I tried to go to sleep early, but of course I was not tired so I just watched a little TV and relaxed until around 10pm when I finally felt tired enough to call it a night.

Race Morning
Came damn early at 4am, with my pre-ordered breakfast arriving promptly at 4:15am. It was a decent meal with yoghurt and muesli, some OJ, a banana, some oatmeal (brought from home) and a muffin from Starbucks along with an iced latte. I did one final check of the race bag and then headed down to meet the taxi a few minutes before 5am. Two Brits joined us in the taxi and we quickly made our way to the race site. Oy! What a wet, wet, morning! And cold too! I did not know what to think of the conditions and decided to delay my transition set up until the last minute to see if the rain would subside. It did not and I had to find a way to get into my wetsuit while getting poured on (was a fun experience!)… Did get the bike and run stuff laid out under a plastic trash bag to keep as much of it dry as possible, and then I did one last check of the bike before heading over to meet Angie near the swim start.

The Swim
The swim started from the beach of the Landiwiesse. It was a deep water start that was a triangle shape of a loop. The 50 odd pros went off at 6:55, with the AG off at 7am. I seeded myself near the outside third near the front row. I was unsure of the best spot, but since there were over 2250 racers, it seemed that nowhere would be too calm. Unfortunately for me, I chose a spot that remained super chaotic for 75% or more of the two loop course. The two loops included a tight under bridge passing that led to a little island we exited the water onto and ran across then dove back in for the second lap. Going into the bridge bottleneck I got my right hand caught in a guide cable and nearly drowned at swimmers went over me left, right and center. I took a quick look at my watch as I exited the first loop and saw just over 30min, which was nice, but I knew the second loop was around 150-200m longer and any thoughts of a sub 60 minute swim disappeared. The second lap was a bit better as far as the chaos, but I never really felt like I was able to swim without being knocked, kicked, or grabbed for more than a few moments at a time. The group I was swimming with seemed to swim off the straightest line a couple of times, and then I seem to swim off line on my own which led me to swim back into the scrum to stay on track. As the lake is so big, and is surround by rolling green hills, and was also under the shroud of low, dense rain clouds, there were few landmarks to site from and the orange turn buoys were small in infrequent. Anyhow, the second lap did feel a bit easier and I did enjoy it overall, which is a nice little surprise as swimming is not my strength. I came out of the water and saw just over 67min on my watch and was immediately furious at doing the second lap 7min slower than the first.

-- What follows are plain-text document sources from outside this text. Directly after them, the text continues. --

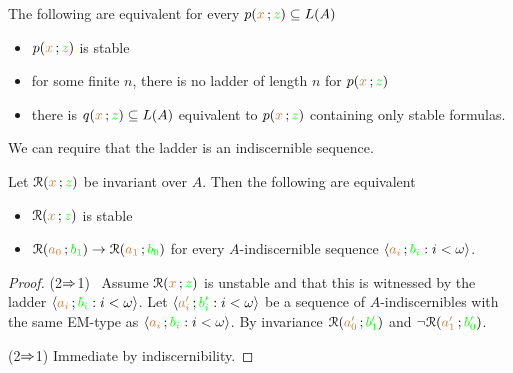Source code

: \begin{fact}\label{}
  The following are equivalent for every $p({\color{brown} x}\,;{\color{green} z})\subseteq L(A)$
  \begin{itemize}
    \item [1.] $p({\color{brown} x}\,;{\color{green} z})$ is stable
    \item [1.] for some finite $n$, there is no ladder of length $n$ for $p({\color{brown} x}\,;{\color{green} z})$
    \item [2.] there is $q({\color{brown} x}\,;{\color{green} z})\subseteq L(A)$ equivalent to $p({\color{brown} x}\,;{\color{green} z})$ containing only stable formulas.
  \end{itemize}
\end{fact}

We can require that the ladder is an indiscernible sequence. 

\begin{theorem}\label{thm_sability_indiscernibility}
  Let $\EuScript R({\color{brown} x}\,;{\color{green} z})$ be invariant over $A$.
  Then the following are equivalent
  \begin{itemize}
    \item[1.] $\EuScript R({\color{brown} x}\,;{\color{green} z})$ is stable
    \item[2.] $\EuScript R({\color{brown} a_0}\,;{\color{green} b_1})\rightarrow\EuScript R({\color{brown} a_1}\,;{\color{green} b_0})$ for every $A$-indiscernible sequence $\langle{\color{brown}a_i}\,;{\color{green} b_i} : i<\omega\rangle$.
  \end{itemize}
\end{theorem}

\begin{proof}
  (2$\Rightarrow$1) \ Assume $\EuScript R({\color{brown} x}\,;{\color{green} z})$ is unstable and that this is witnessed by the ladder $\langle{\color{brown}a_i}\,;{\color{green} b_i} : i<\omega\rangle$.
  Let $\langle{\color{brown}a'_i}\,;{\color{green} b'_i} : i<\omega\rangle$ be a sequence of $A$-indiscernibles with the same EM-type as $\langle{\color{brown}a_i}\,;{\color{green} b_i} : i<\omega\rangle$.
  By invariance $\EuScript R({\color{brown} a'_0}\,;{\color{green} b'_1})$ and $\neg\EuScript R({\color{brown} a'_1}\,;{\color{green} b'_0})$.

  (2$\Rightarrow$1) Immediate by indiscernibility.
\end{proof}


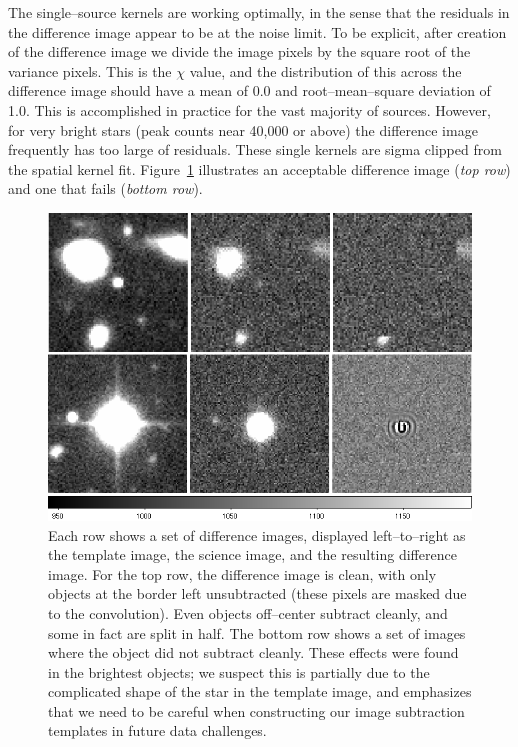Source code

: The single--source kernels are working optimally, in the sense that
the residuals in the difference image appear to be at the noise limit.
To be explicit, after creation of the difference image we divide the
image pixels by the square root of the variance pixels.  This is the
$\chi$ value, and the distribution of this across the difference image
should have a mean of 0.0 and root--mean--square deviation of 1.0.
This is accomplished in practice for the vast majority of sources.
However, for very bright stars (peak counts near 40,000 or above) the
difference image frequently has too large of residuals.  These single
kernels are sigma clipped from the spatial kernel fit.
Figure~\ref{fig:diffim} illustrates an acceptable difference image
({\it top row}) and one that fails ({\it bottom row}).  

\begin{figure}[htp]
\centering
\includegraphics[width=6in]{images/diffim.png}
\caption[Example difference images.]
{ Each row shows a set of difference images, displayed left--to--right
as the template image, the science image, and the resulting difference
image.  For the top row, the difference image is clean, with only
objects at the border left unsubtracted (these pixels are masked due
to the convolution).  Even objects off--center subtract cleanly, and
some in fact are split in half.  The bottom row shows a set of images
where the object did not subtract cleanly.  These effects were found
in the brightest objects; we suspect this is partially due to the
complicated shape of the star in the template image, and emphasizes
that we need to be careful when constructing our image subtraction
templates in future data challenges.  }
\label{fig:diffim}
\end{figure}

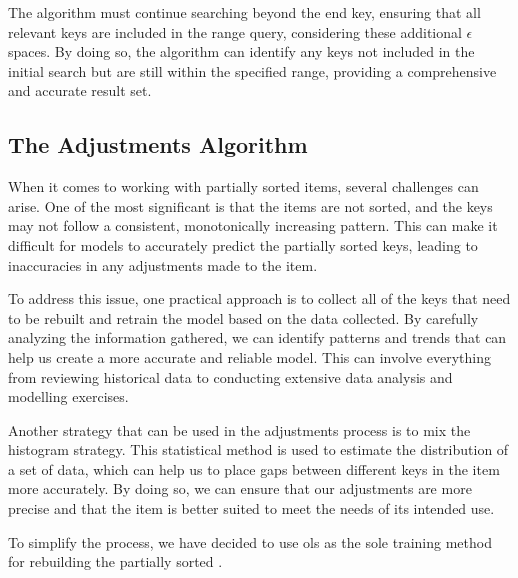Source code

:The algorithm must continue searching beyond the end key, ensuring that all relevant keys are included in the range query, considering these additional $\epsilon$ spaces. By doing so, the algorithm can identify any keys not included in the initial search but are still within the specified range, providing a comprehensive and accurate result set.


\subsection{The Adjustments Algorithm}
When it comes to working with partially sorted items, several challenges can arise. One of the most significant is that the items are not sorted, and the keys may not follow a consistent, monotonically increasing pattern. This can make it difficult for models to accurately predict the partially sorted keys, leading to inaccuracies in any adjustments made to the item.

To address this issue, one practical approach is to collect all of the keys that need to be rebuilt and retrain the model based on the data collected. By carefully analyzing the information gathered, we can identify patterns and trends that can help us create a more accurate and reliable model. This can involve everything from reviewing historical data to conducting extensive data analysis and modelling exercises.

Another strategy that can be used in the adjustments process is to mix the histogram strategy. This statistical method is used to estimate the distribution of a set of data, which can help us to place gaps between different keys in the item more accurately. By doing so, we can ensure that our adjustments are more precise and that the item is better suited to meet the needs of its intended use.

To simplify the process, we have decided to use \acrfull{ols} as the sole training method for rebuilding the partially sorted \learnindex.

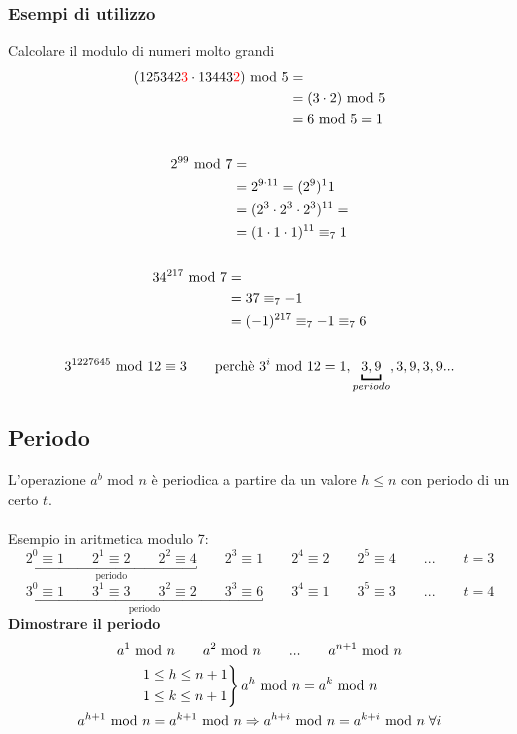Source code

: \documentclass[italian]{article}
\newcommand{\mmod}{\text{ mod }}
\begin{document}
\subsubsection{Esempi di utilizzo}
Calcolare il modulo di numeri molto grandi
\begin{gather*}
	\begin{split}
		(125342\textcolor{red}{3} \cdot 13443\textcolor{red}{2}) \mmod 5 &= \\
		&= (3 \cdot 2) \mmod 5\\
		&= 6 \mmod 5 = 1
	\end{split}\\\\
	\begin{split}
		2^{99} \mmod 7 &= \\
		&= 2^{9\cdot 11} = (2^9)^11 \\
		&= (2^3\cdot 2^3 \cdot 2^3)^{11} = \\
		&= (1\cdot1\cdot1)^{11} \equiv_7 1
	\end{split}\\\\
	\begin{split}
		34^{217} \mmod 7 &= \\
		&= 37\equiv_7 -1 \\
		&= (-1)^{217} \equiv_7 -1 \equiv_7 6
	\end{split}\\\\
	3^{1227645} \mmod 12 \equiv 3 \qquad \text{perchè } 3^i \mmod 12 = 1,\underbracket{3,9}_{periodo},3,9,3,9 ...	
\end{gather*}
\subsection{Periodo}
L'operazione $a^b \mmod n$ è periodica a partire da un valore $h\leq n$ con periodo di un certo $t$.\\\\
Esempio in aritmetica modulo 7:
\[
	\underbracket{2^0 \equiv 1 \qquad 2^1\equiv2 \qquad 2^2\equiv4}_{\text{periodo}} \qquad 2^3 \equiv 1 \qquad 2^4 \equiv 2 \qquad 2^5\equiv4\qquad... \qquad t=3
\]
\[
	\underbracket{3^0 \equiv 1 \qquad 3^1\equiv3 \qquad 3^2\equiv2 \qquad 3^3\equiv6}_{\text{periodo}} \qquad 3^4\equiv1 \qquad 3^5\equiv3 \qquad... \qquad t=4
\]
\newpage
\noindent\textbf{Dimostrare il periodo}
\begin{gather*}
	a^1 \mmod n \qquad a^2 \mmod n \qquad ... \qquad a^{n+1} \mmod n\\
	\begin{rcases*}
		1 \leq h \leq n+1\\
		1\leq k \leq n+1
	\end{rcases*} a^h \mmod n = a^k \mmod n \\
	a^{h+1} \mmod n = a^{k+1} \mmod n \Rightarrow a^{h+i} \mmod n = a^{k+i} \mmod n \; \forall i
\end{gather*}
\end{document}
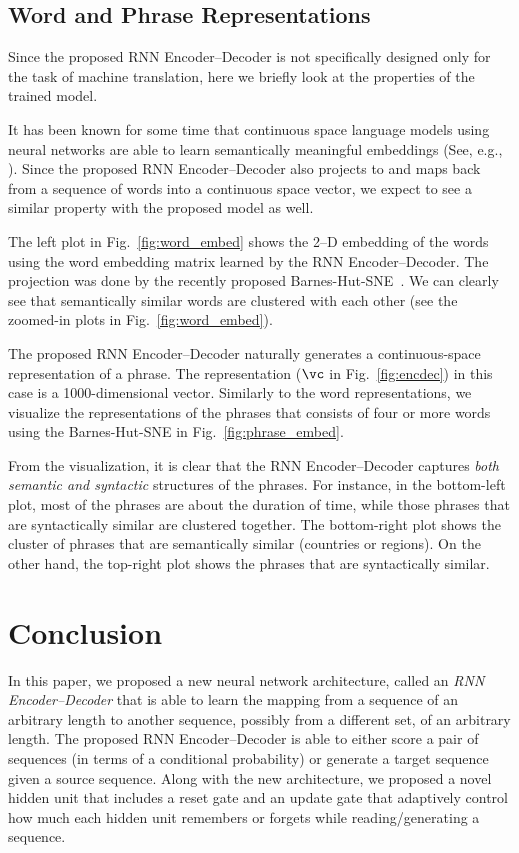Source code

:\subsection{Word and Phrase Representations}
\label{sec:rep}

Since the proposed RNN Encoder--Decoder is not specifically designed only for
the task of machine translation, here we briefly look at the properties of the
trained model. 

It has been known for some time that continuous space language models using
neural networks are able to learn semantically meaningful embeddings (See, e.g.,
\mbox{\cite{Bengio2003lm,Mikolov2013}}).  Since the proposed RNN Encoder--Decoder also
projects to and maps back from a sequence of words into a continuous space
vector, we expect to see a similar property with the proposed model as well.

The left plot in Fig.~\mbox{\ref{fig:word_embed}} shows the 2--D embedding of the
words using the word embedding matrix learned by the RNN Encoder--Decoder. The
projection was done by the recently proposed Barnes-Hut-SNE~\mbox{\cite{Maaten2013}}.
We can clearly see that semantically similar words are clustered with each other
(see the zoomed-in plots in Fig.~\mbox{\ref{fig:word_embed}}). 

The proposed RNN Encoder--Decoder naturally generates a continuous-space
representation of a phrase. The representation ($\vc$ in Fig.~\mbox{\ref{fig:encdec}})
in this case is a 1000-dimensional vector. Similarly to the word
representations, we visualize the representations of the phrases that consists of
four or more words using the Barnes-Hut-SNE in Fig.~\mbox{\ref{fig:phrase_embed}}.

From the visualization, it is clear that the RNN Encoder--Decoder captures
\textit{both semantic and syntactic} structures of the phrases. For instance,
in the bottom-left plot, most of the phrases are about the duration of time,
while those phrases that are syntactically similar are clustered together. 
The bottom-right plot shows the cluster of phrases that are semantically similar
(countries or regions). On the other hand, the top-right plot shows the phrases
that are syntactically similar.


\section{Conclusion}

In this paper, we proposed a new neural network architecture, called an
\textit{RNN Encoder--Decoder} that is able to learn the mapping from a sequence
of an arbitrary length to another sequence, possibly from a different set, of an
arbitrary length. The proposed RNN Encoder--Decoder is able to either score a
pair of sequences (in terms of a conditional probability) or generate a target
sequence given a source sequence.
Along with the new architecture, we proposed a novel hidden unit that includes a
reset gate and an update gate that adaptively control how much each hidden unit
remembers or forgets while reading/generating a sequence. 

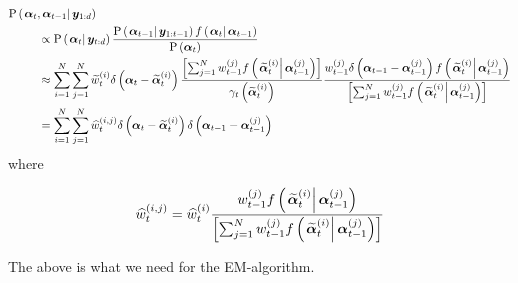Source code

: \begin{equation}\begin{split}
\propC{\vec{\alpha}_t, \vec{\alpha}_{t-1}}{\vec{y}_{1:d}} \hspace{-50pt} & \hspace{50pt} \\
%
& \propto 
	\propC{\vec{\alpha}_t}{\vec{y}_{t:d}}
	\frac{
		\propC{\vec{\alpha}_{t-1}}{\vec{y}_{1:{t-1}}}
		\optorC{f}{\vec{\alpha}_t}{\vec{\alpha}_{t - 1}}
	}{ \prop{\vec{\alpha}_t} } \\
%
& \approx \sum_{i=1}^N\sum_{j=1}^N
	\particB{w}{t}{i}
	\dirac{\vec{\alpha}_t - \particB{\vec{\alpha}}{t}{i}}
	\frac{
		\Lbrac{\sum_{j = 1}^N
		\partic{w}{t -1}{j}
		\optorC{f}{\particB{\vec{\alpha}}{t}{i}}{\partic{\vec{\alpha}}{t - 1}{j}}}
	}{ \optor{\gamma_t}{\particB{\vec{\alpha}}{t}{i}} }
	\frac{
		\partic{w}{t -1}{j}
		\dirac{\vec{\alpha}_{t -1} - \partic{\vec{\alpha}}{t - 1}{j}}
		\optorC{f}{\particB{\vec{\alpha}}{t}{i}}{\partic{\vec{\alpha}}{t - 1}{j}}
	}{
		\Lbrac{\sum_{j = 1}^N
		\partic{w}{t -1}{j}
		\optorC{f}{\particB{\vec{\alpha}}{t}{i}}{\partic{\vec{\alpha}}{t - 1}{j}}}
	} \\
%
& = \sum_{i=1}^N\sum_{j=1}^N
	\particS{w}{t}{i,j} 
	\dirac{\vec{\alpha}_t - \particB{\vec{\alpha}}{t}{i}}
	\dirac{\vec{\alpha}_{t -1} - \partic{\vec{\alpha}}{t - 1}{j}} \\
\end{split}\end{equation}
%
%
where 

\begin{equation}
\particS{w}{t}{i,j} = \particS{w}{t}{i} 
	\frac{
		\partic{w}{t -1}{j}
		\optorC{f}{\particB{\vec{\alpha}}{t}{i}}{\partic{\vec{\alpha}}{t - 1}{j}}
	}{
		\Lbrac{\sum_{j = 1}^N
		\partic{w}{t -1}{j}
		\optorC{f}{\particB{\vec{\alpha}}{t}{i}}{\partic{\vec{\alpha}}{t - 1}{j}}}
	}
\end{equation}

The above is what we need for the EM-algorithm.

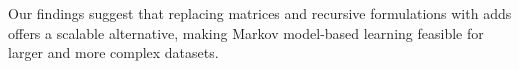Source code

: Our findings suggest that replacing matrices and recursive formulations with \glspl{add} offers a scalable alternative, making Markov model-based learning feasible for larger and more complex datasets.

As my transition spot was right near the swim exit, I got to it with my wetsuit still fully on and just full of anger and aggression. I literally tore at my wetsuit to get it off, which I am sure was not the fastest or easiest on my psyche or energy needs… I threw my wetsuit aside and then went about putting on my soaking wet socks, shoes, helmet and race belt. I took a long look at my vest and arm warmers, but was so warm from the swim that I thought the air temperature was warm enough to keep me from suffering from the rain. Was I wrong… Overall, a fairly efficient transition with the excess emotion and I got out in a respectable 3min or so.

The Bike
The bike course was a 2 loop affair with two distinct hills per lap. The first hill, called ‘the beast’ is a long rolling kind of hill that is never super steep, but just drags for about 6km. The second is called ‘heartbreak hill’ and it is a short (1km) but very steep little monster. The rest of the course is fast with some technical descents off the climbs. I started my ride with a plan to ride the first 45km at around 215 watts, then up it to 220-225 for the second 45km, then 225-235 for the third 45km, and then keep it at 235+ for the last segment. In hindsight, I think I should have planned it differently as the hills were fairly big events and were spaced in a way that a strategy around them might have been more effective. I froze my arse off on the first lap, and could not believe how idiotic I felt for leaving my vest and arm warmers behind. I didn’t let the rain or cold get me down and I continued to push, but it was super hard to eat and drink as my hands got so numb that I kept dropping everything.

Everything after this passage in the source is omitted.